HIGH profile independent Despi O’Connor will continue her campaign for the federal seat of Flinders despite acknowledging a constitutional “roadblock” if she wins.
The Australian Electoral Commission says that if O’Connor is successful “her eligibility to serve as the Member for Flinders must be determined by the Court of Disputed Returns”.
The dramas in O’Connor’s campaign became apparent early last week when she issued a statement that her employment as a teacher by the state education department may breach section 44(iv) of the Commonwealth of Australia Constitution Act.
Following advice from “barristers, lawyers, and constitutional experts” O’Connor issued a statement on Friday saying she had “tendered my resignation” as a teacher and ”there is nothing to categorically say that I am ineligible to run for election or sit for parliament”.
“My name is on the ballot. My campaign continues. I am standing to take Flinders to Canberra.”
Earlier that same day she told The Times “we’ve left everything [campaign-wise] for now” and was awaiting further legal advice. “They can’t take me off the ballot paper … I could still win.”
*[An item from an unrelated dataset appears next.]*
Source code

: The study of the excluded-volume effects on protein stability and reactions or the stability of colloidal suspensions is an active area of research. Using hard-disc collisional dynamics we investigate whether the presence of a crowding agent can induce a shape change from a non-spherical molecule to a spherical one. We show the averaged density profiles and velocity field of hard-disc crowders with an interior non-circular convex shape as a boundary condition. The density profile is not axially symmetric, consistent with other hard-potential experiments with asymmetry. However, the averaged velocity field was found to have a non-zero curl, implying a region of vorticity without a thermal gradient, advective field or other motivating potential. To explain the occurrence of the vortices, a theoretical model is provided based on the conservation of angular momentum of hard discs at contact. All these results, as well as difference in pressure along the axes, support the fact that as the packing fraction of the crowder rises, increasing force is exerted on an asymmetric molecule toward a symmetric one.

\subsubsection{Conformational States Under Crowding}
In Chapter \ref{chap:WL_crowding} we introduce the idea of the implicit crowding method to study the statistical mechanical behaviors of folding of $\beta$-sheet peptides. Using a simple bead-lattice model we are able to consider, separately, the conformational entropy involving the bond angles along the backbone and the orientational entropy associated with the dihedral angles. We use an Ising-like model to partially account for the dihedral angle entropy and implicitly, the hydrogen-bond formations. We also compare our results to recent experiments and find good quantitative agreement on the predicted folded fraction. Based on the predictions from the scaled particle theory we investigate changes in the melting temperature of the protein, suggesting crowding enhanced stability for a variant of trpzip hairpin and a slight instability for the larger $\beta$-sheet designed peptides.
The relevant section of the constitution states: “Any person who holds any office of profit under the Crown, or any pension payable during the pleasure of the Crown out of any of the revenues of the Commonwealth shall be incapable of being chosen or of sitting as a senator or a member of the House of Representatives”.
O’Connor is one of 10 candidates running in Flinders, which has been held for the Liberal Party for more than 20 years by retiring MP, Greg Hunt. She is a former Mornington Peninsula Shire mayor and remains a Briars Ward councillor, although she stood down from her council duties from 15 December 2021 until the close of polls in the 21 May federal election.